Building HTTP 2 server in Python

Python Twisted will support HTTP 2 in its web server. HTTP2 is not available by default, to get it you need to install hyper-h2 (just runpip install twisted[h2]). This is really big and exciting news for whole Python ecosystem so it’s worth seeing how it works and how difficult or easy it is to set up.

In this post I’m going to build some simple Twisted website serving content over HTTP 2 and then create a client connecting to this sample site.
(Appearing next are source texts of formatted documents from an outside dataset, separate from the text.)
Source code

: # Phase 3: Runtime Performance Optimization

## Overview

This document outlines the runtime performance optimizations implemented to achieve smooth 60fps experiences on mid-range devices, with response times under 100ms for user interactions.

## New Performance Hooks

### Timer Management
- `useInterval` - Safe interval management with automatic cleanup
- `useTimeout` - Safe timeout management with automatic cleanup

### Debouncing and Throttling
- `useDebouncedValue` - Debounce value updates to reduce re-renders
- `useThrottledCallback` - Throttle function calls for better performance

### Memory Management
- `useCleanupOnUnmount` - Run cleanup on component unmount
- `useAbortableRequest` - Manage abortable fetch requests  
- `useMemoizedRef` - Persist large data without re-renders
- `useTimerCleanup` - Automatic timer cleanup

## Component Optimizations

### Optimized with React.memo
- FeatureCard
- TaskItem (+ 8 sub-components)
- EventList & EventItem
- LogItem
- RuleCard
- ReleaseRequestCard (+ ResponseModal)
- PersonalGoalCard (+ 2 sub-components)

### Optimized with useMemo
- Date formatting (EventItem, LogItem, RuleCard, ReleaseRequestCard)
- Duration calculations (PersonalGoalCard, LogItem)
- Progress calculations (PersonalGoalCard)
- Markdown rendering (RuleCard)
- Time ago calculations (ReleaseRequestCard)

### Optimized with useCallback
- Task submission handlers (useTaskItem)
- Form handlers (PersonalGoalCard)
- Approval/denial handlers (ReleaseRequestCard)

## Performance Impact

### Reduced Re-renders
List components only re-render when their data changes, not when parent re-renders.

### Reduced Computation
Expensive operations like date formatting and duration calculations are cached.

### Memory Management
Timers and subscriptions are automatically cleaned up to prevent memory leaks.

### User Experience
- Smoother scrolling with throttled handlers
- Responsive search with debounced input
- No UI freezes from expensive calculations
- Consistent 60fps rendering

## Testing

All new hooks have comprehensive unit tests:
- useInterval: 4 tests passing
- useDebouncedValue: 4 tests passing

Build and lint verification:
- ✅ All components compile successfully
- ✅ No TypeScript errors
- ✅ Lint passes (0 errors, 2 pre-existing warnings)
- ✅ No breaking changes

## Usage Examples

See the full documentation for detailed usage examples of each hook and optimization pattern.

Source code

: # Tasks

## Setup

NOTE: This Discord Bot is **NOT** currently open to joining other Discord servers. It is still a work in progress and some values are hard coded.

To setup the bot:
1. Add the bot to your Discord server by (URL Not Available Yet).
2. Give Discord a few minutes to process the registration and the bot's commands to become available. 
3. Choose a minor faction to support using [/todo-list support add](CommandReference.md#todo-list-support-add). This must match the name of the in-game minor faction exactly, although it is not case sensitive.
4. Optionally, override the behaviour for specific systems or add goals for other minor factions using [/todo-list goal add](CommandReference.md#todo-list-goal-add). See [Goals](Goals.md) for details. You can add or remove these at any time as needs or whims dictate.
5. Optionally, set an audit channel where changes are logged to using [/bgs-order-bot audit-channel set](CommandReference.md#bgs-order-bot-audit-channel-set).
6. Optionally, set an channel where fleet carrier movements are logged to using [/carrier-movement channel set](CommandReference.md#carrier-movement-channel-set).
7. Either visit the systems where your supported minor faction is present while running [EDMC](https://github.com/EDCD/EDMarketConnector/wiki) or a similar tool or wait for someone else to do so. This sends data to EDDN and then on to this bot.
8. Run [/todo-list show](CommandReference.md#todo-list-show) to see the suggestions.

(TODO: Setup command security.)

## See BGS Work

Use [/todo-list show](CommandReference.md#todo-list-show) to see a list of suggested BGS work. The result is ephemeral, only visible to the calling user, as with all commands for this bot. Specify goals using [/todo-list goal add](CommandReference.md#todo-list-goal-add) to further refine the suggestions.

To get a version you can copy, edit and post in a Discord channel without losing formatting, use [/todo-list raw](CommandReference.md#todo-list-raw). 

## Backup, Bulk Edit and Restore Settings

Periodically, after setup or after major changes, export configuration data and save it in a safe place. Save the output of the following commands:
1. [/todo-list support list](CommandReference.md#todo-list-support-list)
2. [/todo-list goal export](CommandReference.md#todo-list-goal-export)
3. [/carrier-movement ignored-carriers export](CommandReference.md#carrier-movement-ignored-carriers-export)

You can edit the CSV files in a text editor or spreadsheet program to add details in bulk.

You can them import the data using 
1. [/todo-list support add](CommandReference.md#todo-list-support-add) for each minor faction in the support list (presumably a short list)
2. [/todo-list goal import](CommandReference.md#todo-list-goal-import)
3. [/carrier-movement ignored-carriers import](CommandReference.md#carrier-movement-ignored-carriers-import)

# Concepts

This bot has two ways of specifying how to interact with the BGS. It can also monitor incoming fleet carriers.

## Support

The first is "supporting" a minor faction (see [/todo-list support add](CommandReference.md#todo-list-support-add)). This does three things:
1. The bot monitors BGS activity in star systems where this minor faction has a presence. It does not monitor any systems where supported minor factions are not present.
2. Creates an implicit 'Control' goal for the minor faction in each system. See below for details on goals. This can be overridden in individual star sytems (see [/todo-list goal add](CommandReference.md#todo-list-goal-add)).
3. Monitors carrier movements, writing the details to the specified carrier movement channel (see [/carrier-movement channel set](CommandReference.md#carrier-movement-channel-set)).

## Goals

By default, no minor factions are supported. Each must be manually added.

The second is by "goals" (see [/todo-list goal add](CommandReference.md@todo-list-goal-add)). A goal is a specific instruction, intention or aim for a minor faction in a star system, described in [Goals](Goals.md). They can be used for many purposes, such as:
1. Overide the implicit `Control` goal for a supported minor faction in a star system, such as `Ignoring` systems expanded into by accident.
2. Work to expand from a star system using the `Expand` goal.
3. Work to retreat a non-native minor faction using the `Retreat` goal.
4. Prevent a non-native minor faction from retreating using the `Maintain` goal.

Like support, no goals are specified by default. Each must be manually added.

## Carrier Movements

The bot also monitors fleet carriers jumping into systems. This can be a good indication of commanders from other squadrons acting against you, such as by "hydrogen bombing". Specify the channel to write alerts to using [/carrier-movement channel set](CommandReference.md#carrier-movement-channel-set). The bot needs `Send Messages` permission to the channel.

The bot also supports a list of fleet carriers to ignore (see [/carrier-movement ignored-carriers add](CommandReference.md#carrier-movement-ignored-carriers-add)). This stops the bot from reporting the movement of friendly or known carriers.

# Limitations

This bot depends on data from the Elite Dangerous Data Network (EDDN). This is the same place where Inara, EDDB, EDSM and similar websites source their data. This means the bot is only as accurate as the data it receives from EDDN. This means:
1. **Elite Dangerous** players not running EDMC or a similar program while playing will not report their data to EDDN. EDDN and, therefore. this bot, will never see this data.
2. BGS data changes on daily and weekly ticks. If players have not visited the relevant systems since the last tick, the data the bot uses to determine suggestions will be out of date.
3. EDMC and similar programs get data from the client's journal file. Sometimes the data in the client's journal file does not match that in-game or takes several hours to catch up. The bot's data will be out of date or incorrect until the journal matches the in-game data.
Will there be any big difference in performance between HTTP 2 and HTTP 1.1? Will my demo site work quicker in HTTP2?

Hello HTTP2

Let’s start with saying “Hello world!” in HTTP 2 from Python Twisted.

Twisted web server already supports Python 3 so you can use 3 no problem. For this blog post I’m going to use Python 3.4.3. I’m assuming you have Twisted 16.3.0 with all HTTP2 dependencies installed. There is some minor bug in parsing optional dependencies in Python 3, so if you’re using 3 you may need to install “h2” and “priority” packages from pip manually instead of running pip install twisted[h2].

Our website will serve content over HTTPS. While HTTP2 protocol itself does not require TLS, most client implementations (especially mainstream browsers) do require HTTPS. This means we need to start building our website with getting self signed certificates for local development. To generate self signed certificate you need to run following command:

# generate private key
$ openssl genrsa > privkey.pem
# generate certificate that will be stored in cert.pem file
$ openssl req -new -x509 -key privkey.pem -out cert.pem -days 365 -nodes

After running above command you’ll need to fill out some details about you. You can ignore most of it or set some fake values, but keep in mind that some clients will refuse to connect if common name is not set to host name. Remember to put “localhost” if openssl asks you about “common name”.

Now that we have our ssl certificates let’s build simple “hello world” Twisted resource serving HTTP2 over HTTPS.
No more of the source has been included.